All this is fascinating, and goes beyond a sort of bestiary of weird social regularities. The holy grail here is, as Gabaix says, robust, detail-independent economic laws.

So with this goal in mind, we don’t object to the intricate details of the aggregation of power laws, or their potential genesis in proportional random growth. I was not aware, for example, that power laws are sustained through additive, multiplicative, min and max operations, possibly explaining why they are so widespread. Nor was I aware that randomly assigning multiplicative growth factors to a group of cities, individuals with wealth, and so forth can generate a power law, when certain noise elements are present.

And Gabaix is also aware that stock market crashes display many attributes that resolve or flow from power laws – so eventually it’s possible general mathematical principles could govern bubble dynamics, for example, somewhat independently of the specific context.

St. Petersburg Paradox

Power laws also crop up in places where standard statistical concepts fail. For example, while the expected or mean earnings from the St. Petersburg paradox coin flipping game does not exist, the probability distribution of payouts follow a power law.

Peter offers to let Paul toss a fair coin an indefinite number of times, paying him 2 coins if it comes up tails on the first toss, 4 coins if the first head comes up on the second toss, and 2n, if the first head comes up on the nth toss.

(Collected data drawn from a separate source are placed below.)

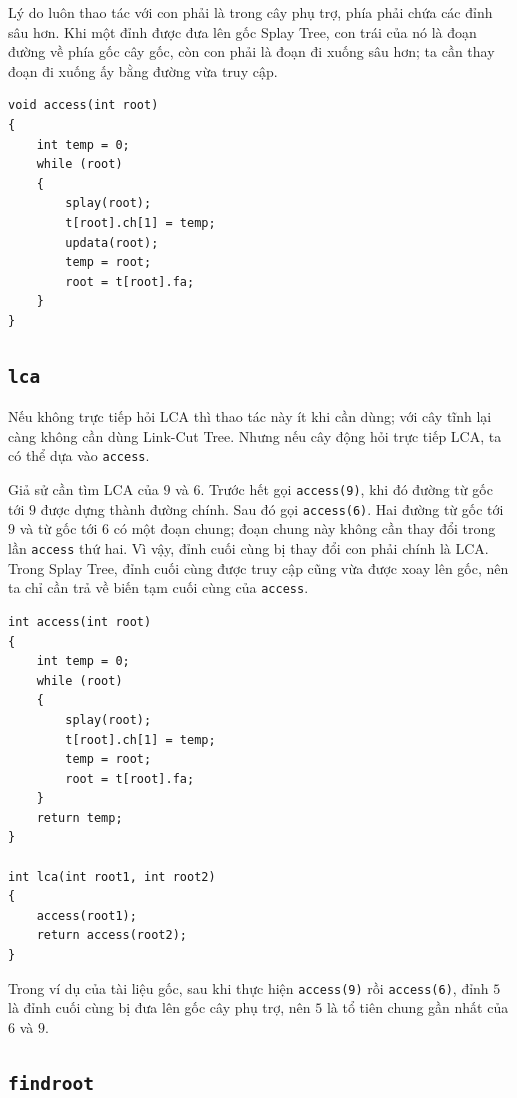 \documentclass[11pt]{article}
\begin{document}
Lý do luôn thao tác với con phải là trong cây phụ trợ, phía phải chứa các đỉnh
sâu hơn.  Khi một đỉnh được đưa lên gốc Splay Tree, con trái của nó là đoạn
đường về phía gốc cây gốc, còn con phải là đoạn đi xuống sâu hơn; ta cần thay
đoạn đi xuống ấy bằng đường vừa truy cập.

\begingroup
\small
\begin{verbatim}
void access(int root)
{
    int temp = 0;
    while (root)
    {
        splay(root);
        t[root].ch[1] = temp;
        updata(root);
        temp = root;
        root = t[root].fa;
    }
}
\end{verbatim}
\endgroup

\subsection{\texttt{lca}}

Nếu không trực tiếp hỏi LCA thì thao tác này ít khi cần dùng; với cây tĩnh lại
càng không cần dùng Link-Cut Tree.  Nhưng nếu cây động hỏi trực tiếp LCA, ta có
thể dựa vào \texttt{access}.

Giả sử cần tìm LCA của $9$ và $6$.  Trước hết gọi \texttt{access(9)}, khi đó
đường từ gốc tới $9$ được dựng thành đường chính.  Sau đó gọi
\texttt{access(6)}.  Hai đường từ gốc tới $9$ và từ gốc tới $6$ có một đoạn
chung; đoạn chung này không cần thay đổi trong lần \texttt{access} thứ hai.
Vì vậy, đỉnh cuối cùng bị thay đổi con phải chính là LCA.  Trong Splay Tree,
đỉnh cuối cùng được truy cập cũng vừa được xoay lên gốc, nên ta chỉ cần trả về
biến tạm cuối cùng của \texttt{access}.

\begingroup
\small
\begin{verbatim}
int access(int root)
{
    int temp = 0;
    while (root)
    {
        splay(root);
        t[root].ch[1] = temp;
        temp = root;
        root = t[root].fa;
    }
    return temp;
}

int lca(int root1, int root2)
{
    access(root1);
    return access(root2);
}
\end{verbatim}
\endgroup

Trong ví dụ của tài liệu gốc, sau khi thực hiện \texttt{access(9)} rồi
\texttt{access(6)}, đỉnh $5$ là đỉnh cuối cùng bị đưa lên gốc cây phụ trợ, nên
$5$ là tổ tiên chung gần nhất của $6$ và $9$.

\subsection{\texttt{findroot}}
\end{document}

The paradox is that, with a fair coin, it is possible to earn an indefinitely large payout, depending on how long Paul is willing to flip coins. At the same time, behavioral experiments show that “Paul” is not willing to pay more than a token amount up front to play this game.

The probability distribution function of winnings is described by a power law, so that,

There is a high probability of winning a small amount of money. Sometimes, you get a few TAILS before that first HEAD and so you win much more money, because you win $2 raised to the number of TAILS plus one. Therefore, there is a medium probability of winning a large amount of money. Very infrequently you get a long sequence of TAILS and so you win a huge jackpot. Therefore, there is a very low probability of winning a huge amount of money. These frequent small values, moderately often medium values, and infrequent large values are analogous to the many tiny pieces, some medium sized pieces, and the few large pieces in a fractal object. There is no single average value that is the characteristic value of the winnings per game.

And, as Liebovitch and Scheurle illustrate with Monte Carlo simulations, as more games were played, the average winnings per game of the fractal St. Petersburg coin toss game …increase without bound.

So, neither the expected earnings nor the variance of average earnings exists as computable mathematical entities. And yet the PDF of the earnings is described by the formula Ax-α  where α is near 1.

Closing Thoughts

One reason power laws are so pervasive in the real world is that, mathematically, they aggregate over addition and multiplication. So the sum of two variables described by a power law also is described by a power law, and so forth.

As far as their origin or principle of generation, it seems random proportional growth can explain some of the city size, wealth and income distribution power laws. But I hesitate to sketch the argument, because it seems somehow incomplete, requiring “frictions” or weird departures from a standard limit process.

In any case, I think those of us interested in forecasting should figure ways to integrate these unusual regularities into predictions.